Het beroep van appellante tegen bestreden besluit 1, de beslissing over het voorschot, had dan ook van rechtswege mede betrekking op bestreden besluit 2. De rechtbank had dit besluit in de procedure ten aanzien van bestreden besluit 1 dienen te betrekken. In zoverre is de aangevallen uitspraak onjuist en komt deze voor vernietiging in aanmerking. Aangezien appellante niet heeft uiteengezet welk in rechte te honoreren belang haar resteert bij de beoordeling van de voorschotbeslissing, is haar beroep terecht niet-ontvankelijk verklaard.
4.2.
Met de rechtbank en op grond van dezelfde overwegingen als neergelegd in aangevallen uitspraak 2 wordt geoordeeld dat uit de in het dossier aanwezige gegevens en met name de brief van het Uwv van 26 november 2013 blijkt dat de hoogte van de WIA-uitkering onjuist is vastgesteld, aangezien uitgegaan is van een dagloon van € 125,- in plaats van € 77,46. Nu uit deze brief eveneens blijkt dat het Uwv het dagloon handhaaft op € 125,- en appellante hierdoor niet in haar belangen wordt geschaad, is er geen aanleiding het bestreden besluit te vernietigen.
4.3.
Aangezien appellante ook in hoger beroep geen informatie heeft overgelegd waaruit blijkt dat haar WIA-uitkering te laag is vastgesteld, slaagt het hoger beroep niet. De aangevallen uitspraak zal worden bevestigd.
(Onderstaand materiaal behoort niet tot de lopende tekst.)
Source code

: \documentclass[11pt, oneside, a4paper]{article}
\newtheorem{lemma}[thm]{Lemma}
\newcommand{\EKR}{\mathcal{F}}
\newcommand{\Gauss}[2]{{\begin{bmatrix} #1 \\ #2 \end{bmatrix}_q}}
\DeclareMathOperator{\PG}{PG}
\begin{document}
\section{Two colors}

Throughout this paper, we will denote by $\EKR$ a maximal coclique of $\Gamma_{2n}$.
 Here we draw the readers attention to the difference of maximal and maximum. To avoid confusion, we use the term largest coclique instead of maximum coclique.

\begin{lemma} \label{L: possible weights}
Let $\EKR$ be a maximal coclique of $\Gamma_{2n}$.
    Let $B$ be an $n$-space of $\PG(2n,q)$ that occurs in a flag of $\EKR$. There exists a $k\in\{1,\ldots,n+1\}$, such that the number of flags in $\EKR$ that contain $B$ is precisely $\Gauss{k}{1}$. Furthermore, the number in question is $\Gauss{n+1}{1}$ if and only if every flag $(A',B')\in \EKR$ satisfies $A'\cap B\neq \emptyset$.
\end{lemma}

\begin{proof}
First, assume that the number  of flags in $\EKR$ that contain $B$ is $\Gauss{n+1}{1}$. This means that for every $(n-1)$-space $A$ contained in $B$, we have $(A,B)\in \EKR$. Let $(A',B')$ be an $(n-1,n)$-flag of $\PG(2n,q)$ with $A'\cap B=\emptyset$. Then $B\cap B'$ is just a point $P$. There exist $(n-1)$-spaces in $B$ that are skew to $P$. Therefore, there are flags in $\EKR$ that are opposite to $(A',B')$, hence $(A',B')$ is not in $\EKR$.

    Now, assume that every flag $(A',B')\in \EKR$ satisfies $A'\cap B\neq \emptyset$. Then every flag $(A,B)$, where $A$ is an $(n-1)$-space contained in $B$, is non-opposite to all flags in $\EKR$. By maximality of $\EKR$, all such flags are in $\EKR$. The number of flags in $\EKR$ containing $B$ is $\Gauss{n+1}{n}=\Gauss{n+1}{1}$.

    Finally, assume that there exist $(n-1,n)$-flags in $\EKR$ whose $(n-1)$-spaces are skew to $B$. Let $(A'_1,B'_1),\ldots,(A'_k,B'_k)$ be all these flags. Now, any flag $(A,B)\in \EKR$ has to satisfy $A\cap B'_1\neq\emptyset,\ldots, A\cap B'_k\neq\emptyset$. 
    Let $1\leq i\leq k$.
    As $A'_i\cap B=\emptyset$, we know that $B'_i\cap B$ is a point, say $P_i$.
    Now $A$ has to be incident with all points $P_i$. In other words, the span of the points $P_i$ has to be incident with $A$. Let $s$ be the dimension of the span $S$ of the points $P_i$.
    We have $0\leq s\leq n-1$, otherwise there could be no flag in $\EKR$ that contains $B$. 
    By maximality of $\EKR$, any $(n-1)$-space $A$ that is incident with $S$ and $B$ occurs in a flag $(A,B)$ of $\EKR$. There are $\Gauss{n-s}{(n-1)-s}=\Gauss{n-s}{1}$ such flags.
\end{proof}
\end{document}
5. Er is aanleiding voor een proceskostenveroordeling van het Uwv in verband met door appellante gemaakte reiskosten in beroep en in hoger beroep van in totaal € 52,20.

BESLISSING

De Centrale Raad van Beroep
  • vernietigt de aangevallen uitspraak 1 voor zover daarin niet bestreden besluit 2 is betrokken;
  • bevestigt die uitspraak voor het overige;
  • bevestigt de aangevallen uitspraak 2;
  • veroordeelt het Uwv in de kosten van appellante tot een bedrag van € 52,20;
  • bepaalt dat het Uwv aan appellante het in beroep en in hoger beroep betaalde griffierecht van in totaal € 160,- vergoedt.
Deze uitspraak is gedaan door M. Greebe als voorzitter en H.G. Rottier en E.W. Akkerman als leden, in tegenwoordigheid van V. van Rij als griffier. De beslissing is uitgesproken in het openbaar op 8 juli 2015.